» **EXERCISE GOAL**
Return only those lines of the listing that hold the word "Python".

» **SUPPLIED INFORMATION**
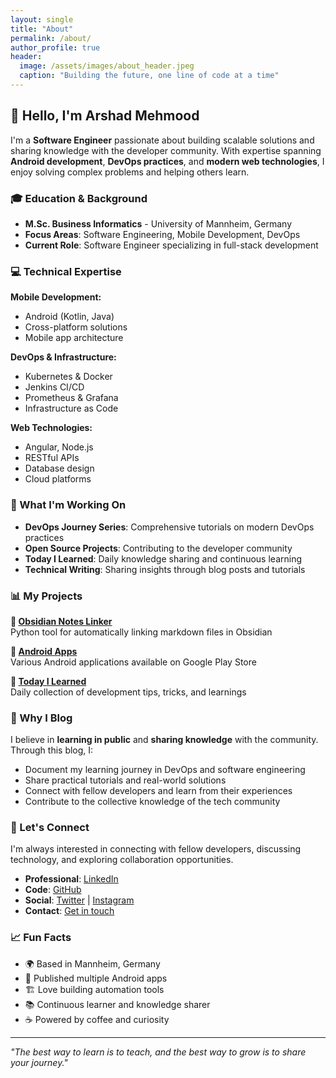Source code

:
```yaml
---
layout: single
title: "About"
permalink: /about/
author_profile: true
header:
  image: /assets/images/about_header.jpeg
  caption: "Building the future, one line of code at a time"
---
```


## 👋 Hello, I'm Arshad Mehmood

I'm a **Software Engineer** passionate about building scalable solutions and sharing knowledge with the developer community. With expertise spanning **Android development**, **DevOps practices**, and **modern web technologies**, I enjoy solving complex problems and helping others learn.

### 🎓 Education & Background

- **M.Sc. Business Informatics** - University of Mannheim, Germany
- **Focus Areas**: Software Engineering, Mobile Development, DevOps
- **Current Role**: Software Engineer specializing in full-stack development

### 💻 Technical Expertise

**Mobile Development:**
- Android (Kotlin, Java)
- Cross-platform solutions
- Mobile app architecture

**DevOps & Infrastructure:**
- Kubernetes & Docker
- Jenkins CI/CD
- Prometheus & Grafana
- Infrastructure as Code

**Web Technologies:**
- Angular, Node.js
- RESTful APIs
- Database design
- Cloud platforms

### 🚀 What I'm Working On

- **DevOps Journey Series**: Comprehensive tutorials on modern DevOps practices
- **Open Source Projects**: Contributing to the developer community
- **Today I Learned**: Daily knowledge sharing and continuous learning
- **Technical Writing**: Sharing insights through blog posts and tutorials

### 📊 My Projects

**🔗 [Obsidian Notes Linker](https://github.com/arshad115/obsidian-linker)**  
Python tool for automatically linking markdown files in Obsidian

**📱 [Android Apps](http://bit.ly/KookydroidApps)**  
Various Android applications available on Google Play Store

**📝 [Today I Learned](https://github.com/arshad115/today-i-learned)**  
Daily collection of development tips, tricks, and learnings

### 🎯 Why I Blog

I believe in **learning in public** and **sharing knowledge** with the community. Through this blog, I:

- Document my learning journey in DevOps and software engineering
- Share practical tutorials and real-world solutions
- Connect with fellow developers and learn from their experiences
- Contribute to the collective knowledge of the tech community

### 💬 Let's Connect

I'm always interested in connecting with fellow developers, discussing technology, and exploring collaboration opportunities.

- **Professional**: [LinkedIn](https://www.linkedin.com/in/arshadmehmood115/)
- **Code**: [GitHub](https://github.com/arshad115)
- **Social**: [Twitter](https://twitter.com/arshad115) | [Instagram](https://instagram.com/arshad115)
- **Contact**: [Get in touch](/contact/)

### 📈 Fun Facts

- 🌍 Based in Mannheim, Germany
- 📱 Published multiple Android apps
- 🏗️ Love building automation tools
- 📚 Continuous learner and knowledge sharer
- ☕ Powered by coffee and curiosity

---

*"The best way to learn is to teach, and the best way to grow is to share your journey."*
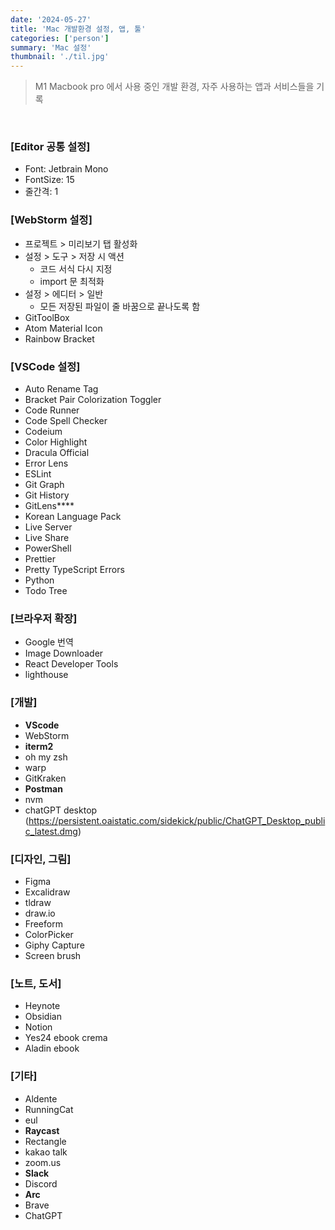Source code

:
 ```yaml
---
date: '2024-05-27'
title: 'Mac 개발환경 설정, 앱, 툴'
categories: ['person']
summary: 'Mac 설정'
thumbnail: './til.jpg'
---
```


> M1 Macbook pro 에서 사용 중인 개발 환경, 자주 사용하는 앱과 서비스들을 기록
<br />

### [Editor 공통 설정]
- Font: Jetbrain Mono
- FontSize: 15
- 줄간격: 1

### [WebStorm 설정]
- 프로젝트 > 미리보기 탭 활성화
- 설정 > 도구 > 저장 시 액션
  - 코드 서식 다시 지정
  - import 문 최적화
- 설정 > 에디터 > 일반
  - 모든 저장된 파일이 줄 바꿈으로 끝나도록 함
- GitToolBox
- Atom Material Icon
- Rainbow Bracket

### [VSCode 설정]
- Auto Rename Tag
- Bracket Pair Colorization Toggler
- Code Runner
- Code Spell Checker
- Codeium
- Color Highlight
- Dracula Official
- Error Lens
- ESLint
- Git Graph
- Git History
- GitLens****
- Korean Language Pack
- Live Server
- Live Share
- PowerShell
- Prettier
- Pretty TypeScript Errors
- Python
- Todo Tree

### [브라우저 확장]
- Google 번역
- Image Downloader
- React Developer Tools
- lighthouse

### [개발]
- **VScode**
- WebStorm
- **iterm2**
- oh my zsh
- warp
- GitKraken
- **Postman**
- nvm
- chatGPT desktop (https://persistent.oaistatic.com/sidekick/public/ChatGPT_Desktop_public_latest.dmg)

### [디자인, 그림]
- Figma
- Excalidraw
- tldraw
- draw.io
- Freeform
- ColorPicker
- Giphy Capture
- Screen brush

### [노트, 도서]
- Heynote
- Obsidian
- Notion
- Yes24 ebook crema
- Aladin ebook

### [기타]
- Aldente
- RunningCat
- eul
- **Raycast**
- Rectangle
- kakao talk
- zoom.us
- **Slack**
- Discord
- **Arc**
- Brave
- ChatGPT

» **SOLUTION**
Python tool for automatically linking markdown files in Obsidian
- Python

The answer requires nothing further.